We know that deploying PageOneX on your own server or in Heroku is not an easy task. Before we deploy it in its final destination, pageonex.com, we want to hear from you
- Second time I run the app I get: “An error occured while installing factory_girl (3.0.0), and Bundler cannot continue.”
- Listing of all the front pages images in display view. Fixed. Just commited.
- Sometimes the scraper fails. Limitation of dates? For example: October 2011 fails…. fixed. Line 0 of lib/scraper.rb remove the 0, it was causing problems for months 10, 11 and 12.
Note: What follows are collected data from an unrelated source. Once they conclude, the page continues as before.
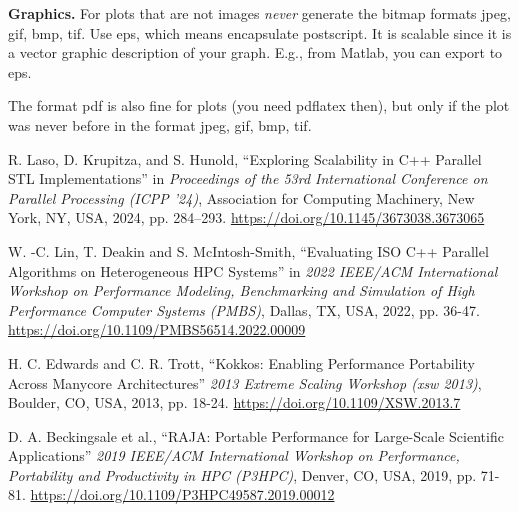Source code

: \documentclass[sigconf]{acmart}
\newcommand{\mypar}[1]{{\bf #1.}}
\begin{document}
\mypar{Graphics} For plots that are not images {\em never} generate the bitmap formats
jpeg, gif, bmp, tif. Use eps, which means encapsulate postscript. It is
scalable since it is a vector graphic description of your graph. E.g.,
from Matlab, you can export to eps.

The format pdf is also fine for plots (you need pdflatex then), but only if the
plot was never before in the format jpeg, gif, bmp, tif.

\balance{}

\begin{thebibliography}{1}

  R. Laso, D. Krupitza, and S. Hunold, ``Exploring Scalability in C++ Parallel STL Implementations'' in \textit{Proceedings of the 53rd International Conference on Parallel Processing (ICPP '24)},
  Association for Computing Machinery, New York, NY, USA, 2024, pp. 284--293.
  \url{https://doi.org/10.1145/3673038.3673065}

  W. -C. Lin, T. Deakin and S. McIntosh-Smith, ``Evaluating ISO C++ Parallel Algorithms on Heterogeneous HPC Systems'' in  \textit{2022 IEEE/ACM International Workshop on Performance Modeling, Benchmarking and Simulation of High Performance Computer Systems (PMBS)},
  Dallas, TX, USA, 2022, pp. 36-47.
  \url{https://doi.org/10.1109/PMBS56514.2022.00009}

  H. C. Edwards and C. R. Trott, ``Kokkos: Enabling Performance Portability Across Manycore Architectures'' \textit{2013 Extreme Scaling Workshop (xsw 2013)},
  Boulder, CO, USA, 2013, pp. 18-24.
  \url{https://doi.org/10.1109/XSW.2013.7}

  D. A. Beckingsale et al., ``RAJA: Portable Performance for Large-Scale Scientific Applications'' \textit{2019 IEEE/ACM International Workshop on Performance, Portability and Productivity in HPC (P3HPC)},
  Denver, CO, USA, 2019, pp. 71-81.
  \url{https://doi.org/10.1109/P3HPC49587.2019.00012}

\end{thebibliography}
\end{document}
- Add the limit date for kiosko when creating a thread. Is it different for dif newspapers? I think so. It would be great to hae a messsage like: “x images from x newspapers have not been found.” We should build and scraper (for future updates) to detect when a newspaper got in kiosko.net)
- Edit: thread features (see highlighted areas in the coding view once you come back from display). Which thing will not be edtitable? Dates and media could not be changed, so the scraper doesn’t run again.
- adding the “nothing to be coded” button + display images that are coded different from the ones that are not coded. https://github.com/numeroteca/pageonex/issues/12 In the coding view, once you press the buton it will appear a div with “this image has been coded” and the image will me with opacity 0.6.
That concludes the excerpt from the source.